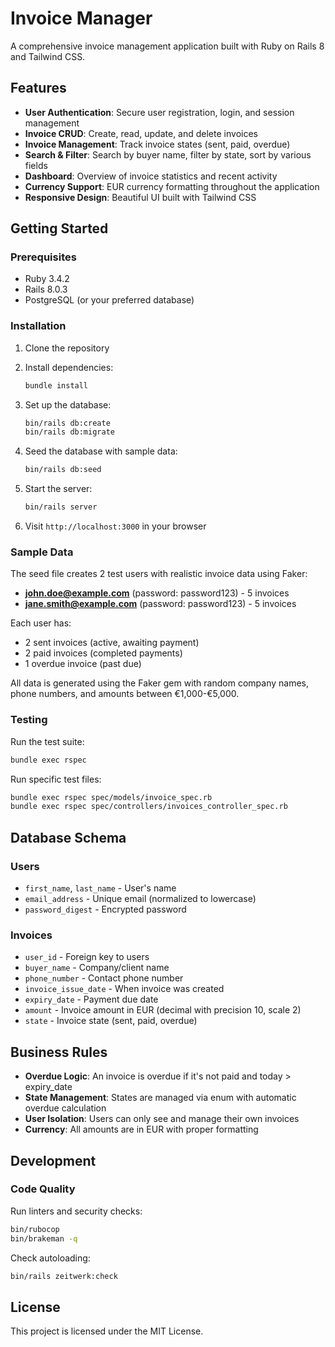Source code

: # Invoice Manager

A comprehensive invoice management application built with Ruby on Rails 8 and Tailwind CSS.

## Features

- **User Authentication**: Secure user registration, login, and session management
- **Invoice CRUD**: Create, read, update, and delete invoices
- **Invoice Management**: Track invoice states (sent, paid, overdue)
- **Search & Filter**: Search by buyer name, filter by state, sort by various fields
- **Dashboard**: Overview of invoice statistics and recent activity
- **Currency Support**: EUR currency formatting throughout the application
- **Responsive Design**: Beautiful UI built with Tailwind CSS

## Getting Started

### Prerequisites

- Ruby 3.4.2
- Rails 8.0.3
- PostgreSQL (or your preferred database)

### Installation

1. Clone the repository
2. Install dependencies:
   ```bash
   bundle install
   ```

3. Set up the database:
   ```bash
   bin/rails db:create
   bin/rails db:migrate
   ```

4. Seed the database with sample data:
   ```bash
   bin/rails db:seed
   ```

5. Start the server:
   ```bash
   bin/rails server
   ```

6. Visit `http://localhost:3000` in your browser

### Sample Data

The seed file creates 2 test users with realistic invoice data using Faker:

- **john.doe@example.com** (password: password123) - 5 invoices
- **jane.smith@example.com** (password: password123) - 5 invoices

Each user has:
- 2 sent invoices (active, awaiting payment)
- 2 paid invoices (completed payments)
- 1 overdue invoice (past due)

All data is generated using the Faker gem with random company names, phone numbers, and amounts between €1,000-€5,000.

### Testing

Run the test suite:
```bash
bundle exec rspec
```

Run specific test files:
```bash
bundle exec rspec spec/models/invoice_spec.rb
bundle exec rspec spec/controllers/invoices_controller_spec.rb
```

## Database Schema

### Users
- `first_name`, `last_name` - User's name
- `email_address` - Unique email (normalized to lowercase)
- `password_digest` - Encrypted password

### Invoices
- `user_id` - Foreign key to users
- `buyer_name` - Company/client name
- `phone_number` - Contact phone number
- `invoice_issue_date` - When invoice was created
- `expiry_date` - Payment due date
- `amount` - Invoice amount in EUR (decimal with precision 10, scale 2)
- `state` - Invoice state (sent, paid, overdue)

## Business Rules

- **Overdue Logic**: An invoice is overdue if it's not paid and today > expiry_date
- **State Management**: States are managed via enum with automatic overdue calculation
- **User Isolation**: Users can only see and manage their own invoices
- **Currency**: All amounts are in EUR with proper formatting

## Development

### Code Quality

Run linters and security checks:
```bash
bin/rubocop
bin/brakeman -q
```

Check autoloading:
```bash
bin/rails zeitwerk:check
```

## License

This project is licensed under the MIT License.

# # # # #

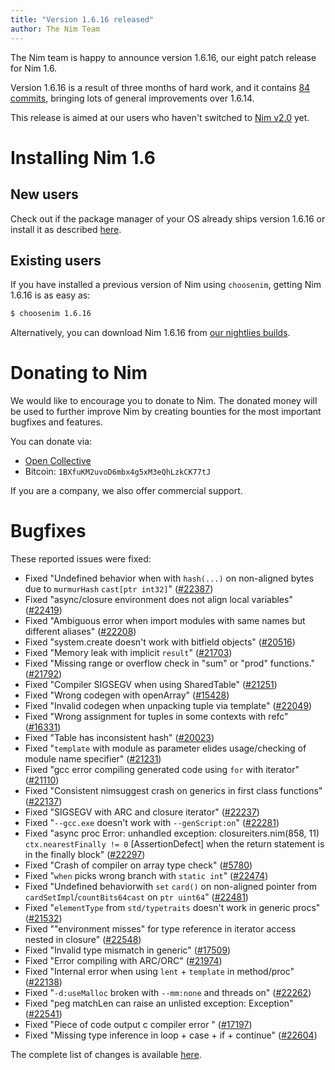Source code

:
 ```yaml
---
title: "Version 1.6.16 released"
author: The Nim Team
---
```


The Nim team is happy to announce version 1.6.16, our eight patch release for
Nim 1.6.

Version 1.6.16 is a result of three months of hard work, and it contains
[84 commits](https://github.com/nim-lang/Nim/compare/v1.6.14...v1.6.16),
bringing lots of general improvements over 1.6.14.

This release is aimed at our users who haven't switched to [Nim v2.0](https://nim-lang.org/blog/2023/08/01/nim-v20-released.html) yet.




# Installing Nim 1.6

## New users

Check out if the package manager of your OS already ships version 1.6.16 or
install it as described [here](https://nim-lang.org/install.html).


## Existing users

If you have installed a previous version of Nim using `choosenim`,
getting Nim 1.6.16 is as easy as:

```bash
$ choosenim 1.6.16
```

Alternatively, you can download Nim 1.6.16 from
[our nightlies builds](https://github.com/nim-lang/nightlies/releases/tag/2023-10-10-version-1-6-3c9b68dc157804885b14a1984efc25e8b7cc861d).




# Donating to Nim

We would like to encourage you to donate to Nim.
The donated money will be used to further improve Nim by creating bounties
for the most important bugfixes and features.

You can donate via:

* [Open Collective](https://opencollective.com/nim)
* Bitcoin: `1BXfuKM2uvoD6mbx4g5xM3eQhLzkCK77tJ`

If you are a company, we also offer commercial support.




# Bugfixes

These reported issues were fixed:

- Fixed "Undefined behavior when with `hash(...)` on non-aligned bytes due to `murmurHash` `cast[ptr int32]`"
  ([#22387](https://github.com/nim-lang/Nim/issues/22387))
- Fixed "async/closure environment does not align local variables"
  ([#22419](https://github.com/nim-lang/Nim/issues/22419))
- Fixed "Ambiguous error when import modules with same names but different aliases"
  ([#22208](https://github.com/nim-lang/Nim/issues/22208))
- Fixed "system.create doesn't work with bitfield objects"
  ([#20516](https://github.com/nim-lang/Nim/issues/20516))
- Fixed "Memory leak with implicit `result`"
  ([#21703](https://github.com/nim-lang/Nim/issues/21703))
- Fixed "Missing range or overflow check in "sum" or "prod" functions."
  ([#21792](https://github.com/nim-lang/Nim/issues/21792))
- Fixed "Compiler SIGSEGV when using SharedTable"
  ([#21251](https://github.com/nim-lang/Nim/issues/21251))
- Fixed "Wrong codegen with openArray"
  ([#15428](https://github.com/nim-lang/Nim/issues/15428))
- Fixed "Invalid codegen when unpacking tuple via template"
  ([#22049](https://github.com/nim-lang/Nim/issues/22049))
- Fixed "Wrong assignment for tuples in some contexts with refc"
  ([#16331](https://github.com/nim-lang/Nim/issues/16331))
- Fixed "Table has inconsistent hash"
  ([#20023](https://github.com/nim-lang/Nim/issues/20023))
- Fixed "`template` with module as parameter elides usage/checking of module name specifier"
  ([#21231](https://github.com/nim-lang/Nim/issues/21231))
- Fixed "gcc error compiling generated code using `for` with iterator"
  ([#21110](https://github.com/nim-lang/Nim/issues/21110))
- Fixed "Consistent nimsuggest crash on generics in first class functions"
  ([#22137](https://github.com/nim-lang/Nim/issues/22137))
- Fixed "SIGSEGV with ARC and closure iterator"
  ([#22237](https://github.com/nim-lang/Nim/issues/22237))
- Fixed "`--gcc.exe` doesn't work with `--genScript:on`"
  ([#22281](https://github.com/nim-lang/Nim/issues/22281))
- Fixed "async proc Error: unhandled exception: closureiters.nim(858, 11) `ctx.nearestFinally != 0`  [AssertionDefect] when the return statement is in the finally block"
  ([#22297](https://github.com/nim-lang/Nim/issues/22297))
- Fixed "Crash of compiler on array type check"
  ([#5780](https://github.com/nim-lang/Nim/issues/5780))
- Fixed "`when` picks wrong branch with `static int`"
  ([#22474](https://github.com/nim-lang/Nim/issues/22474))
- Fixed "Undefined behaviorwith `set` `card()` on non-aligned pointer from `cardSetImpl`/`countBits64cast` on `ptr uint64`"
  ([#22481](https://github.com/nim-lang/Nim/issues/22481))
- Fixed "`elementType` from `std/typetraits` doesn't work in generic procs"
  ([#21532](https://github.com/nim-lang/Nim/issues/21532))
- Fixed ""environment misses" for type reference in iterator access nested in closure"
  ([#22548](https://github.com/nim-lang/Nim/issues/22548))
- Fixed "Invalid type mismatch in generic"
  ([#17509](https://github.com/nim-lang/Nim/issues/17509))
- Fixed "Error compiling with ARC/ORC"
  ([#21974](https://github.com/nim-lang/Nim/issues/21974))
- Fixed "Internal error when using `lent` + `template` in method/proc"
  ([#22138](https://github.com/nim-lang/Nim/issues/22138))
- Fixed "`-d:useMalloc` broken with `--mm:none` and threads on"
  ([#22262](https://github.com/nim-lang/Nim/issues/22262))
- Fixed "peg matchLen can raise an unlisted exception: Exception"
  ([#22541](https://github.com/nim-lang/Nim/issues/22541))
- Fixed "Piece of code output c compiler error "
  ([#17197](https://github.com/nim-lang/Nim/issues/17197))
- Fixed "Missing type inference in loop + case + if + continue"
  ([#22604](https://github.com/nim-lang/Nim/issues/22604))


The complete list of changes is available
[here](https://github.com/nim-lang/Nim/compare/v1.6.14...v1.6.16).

# # # # #

Exercise =
The response should be the listing above, limited to the lines between the one holding "codegen when unpacking" and the one holding "([#21110](https://github.com/nim-lang/Nim/issues/21110))", inclusive, reproduced exactly.

Problem solution =
- Fixed "Invalid codegen when unpacking tuple via template"
  ([#22049](https://github.com/nim-lang/Nim/issues/22049))
- Fixed "Wrong assignment for tuples in some contexts with refc"
  ([#16331](https://github.com/nim-lang/Nim/issues/16331))
- Fixed "Table has inconsistent hash"
  ([#20023](https://github.com/nim-lang/Nim/issues/20023))
- Fixed "`template` with module as parameter elides usage/checking of module name specifier"
  ([#21231](https://github.com/nim-lang/Nim/issues/21231))
- Fixed "gcc error compiling generated code using `for` with iterator"
  ([#21110](https://github.com/nim-lang/Nim/issues/21110))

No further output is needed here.